Obviously, well-to-do individuals are more likely to have confidence in the system than those who struggle to get by.

Perhaps not quite so obviously, people on the lower rungs of the economic ladder are less likely to know and understand the rudiments of what it takes to be a successful investor.

If this analysis is valid, and I think it has much merit, your investment success depends on your attitude, your outlook and your knowledge — or lack of it — about stocks, bonds, gold, real estate and the like.

This isn't particularly good news for lower-income investors. Much of the great improvement in humankind's standard of living over the past 200 years has come from people's ability to initiate and exploit technological and social progress.

Wealthy investors — optimists — are those who tend to bet that progress will continue. Betting against that progress by investing in gold is essentially swimming upstream.

Have a Little Faith

So what does all this mean?

An essential prerequisite for long-term investment success is faith in the future, which could be another way of saying optimism. Lower-income investors may believe, based on their own lives, that pessimism is much more sensible than optimism. There's no direct way that I know of to change that.

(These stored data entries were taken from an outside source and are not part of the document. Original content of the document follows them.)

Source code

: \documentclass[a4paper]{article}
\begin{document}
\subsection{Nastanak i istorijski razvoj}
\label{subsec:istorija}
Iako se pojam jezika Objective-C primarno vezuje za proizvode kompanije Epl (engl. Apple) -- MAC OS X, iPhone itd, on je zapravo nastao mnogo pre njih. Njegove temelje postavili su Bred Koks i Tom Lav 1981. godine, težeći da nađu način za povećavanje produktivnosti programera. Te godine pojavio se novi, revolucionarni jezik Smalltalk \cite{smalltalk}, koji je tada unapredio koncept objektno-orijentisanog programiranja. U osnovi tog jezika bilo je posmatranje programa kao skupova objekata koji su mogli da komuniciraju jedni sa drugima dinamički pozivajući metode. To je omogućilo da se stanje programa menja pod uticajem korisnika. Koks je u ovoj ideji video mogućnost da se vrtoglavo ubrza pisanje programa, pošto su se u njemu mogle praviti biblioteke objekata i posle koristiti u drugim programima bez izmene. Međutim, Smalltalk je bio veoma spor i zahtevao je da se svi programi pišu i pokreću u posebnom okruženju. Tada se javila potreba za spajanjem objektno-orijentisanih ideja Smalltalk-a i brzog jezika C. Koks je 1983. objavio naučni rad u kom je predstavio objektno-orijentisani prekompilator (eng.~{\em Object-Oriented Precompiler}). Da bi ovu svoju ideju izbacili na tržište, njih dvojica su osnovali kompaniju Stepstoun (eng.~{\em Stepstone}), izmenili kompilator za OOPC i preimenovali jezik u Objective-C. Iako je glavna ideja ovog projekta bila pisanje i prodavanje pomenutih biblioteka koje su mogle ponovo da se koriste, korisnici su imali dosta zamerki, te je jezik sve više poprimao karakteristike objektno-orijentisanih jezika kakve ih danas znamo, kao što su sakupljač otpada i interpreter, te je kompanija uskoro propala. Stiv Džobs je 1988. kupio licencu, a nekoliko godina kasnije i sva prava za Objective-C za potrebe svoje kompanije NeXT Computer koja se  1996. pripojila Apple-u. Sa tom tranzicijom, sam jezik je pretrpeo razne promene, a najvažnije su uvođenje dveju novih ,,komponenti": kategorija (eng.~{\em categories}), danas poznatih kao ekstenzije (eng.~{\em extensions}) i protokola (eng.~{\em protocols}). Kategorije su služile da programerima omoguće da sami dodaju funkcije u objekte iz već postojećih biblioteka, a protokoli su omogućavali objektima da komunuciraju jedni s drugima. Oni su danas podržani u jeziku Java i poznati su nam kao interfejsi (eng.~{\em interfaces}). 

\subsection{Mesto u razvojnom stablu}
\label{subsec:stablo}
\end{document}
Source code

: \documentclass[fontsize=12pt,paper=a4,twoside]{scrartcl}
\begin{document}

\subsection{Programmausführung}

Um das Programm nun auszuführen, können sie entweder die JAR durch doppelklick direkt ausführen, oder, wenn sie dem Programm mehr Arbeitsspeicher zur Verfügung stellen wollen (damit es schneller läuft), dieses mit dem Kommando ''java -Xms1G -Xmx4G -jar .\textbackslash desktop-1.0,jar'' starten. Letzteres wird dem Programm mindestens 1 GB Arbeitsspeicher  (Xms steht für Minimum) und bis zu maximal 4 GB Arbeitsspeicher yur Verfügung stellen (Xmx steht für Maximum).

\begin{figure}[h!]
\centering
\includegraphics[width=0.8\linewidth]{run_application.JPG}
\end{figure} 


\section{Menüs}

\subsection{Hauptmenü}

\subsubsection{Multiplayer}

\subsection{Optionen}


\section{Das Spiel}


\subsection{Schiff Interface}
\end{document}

However, this gloomy outlook can be offset to some extent when low-income people are given the basics of financial education. Armed with the knowledge of how investing works, at least some lower-income investors will find ways to invest as if they were optimistic — even when they may still have their doubts.

Unfortunately, many individuals and companies in the investment business are far too willing to sell investors whatever they will buy. Until this changes — and I’m not holding my breath — the best we can do is try to learn from all the empirical evidence about which asset classes are most likely to be productive.

In addition, we can — and should — examine our attitudes every so often. Pessimism is always tempting, because it lets us blame others and blame “the system” that sometimes seems stacked against us.

But pessimism, as we have seen, can cost us dearly in the long run.

Here is my advice in a nutshell: Trust the future while you watch your back.

The best preparation for doing that is to learn as much as you can and put it into practice with whatever resources you have.

Paul Merriman is founder of Merriman Wealth Management, a Seattle-based investment advisory firm, and president of The Merriman Financial Education Foundation. Paul writes a weekly column for MarketWatch's The RetireMentors and records a weekly podcast, Sound InvestingHe has authored numerous books on investing including Financial Fitness Forever, Live It Up Without Outliving Your Money and the new How To Invest series available for free at PaulMerriman.com. Follow Paul on Twitter @SavvyInvestorPM.  Richard Buck contributed to this article.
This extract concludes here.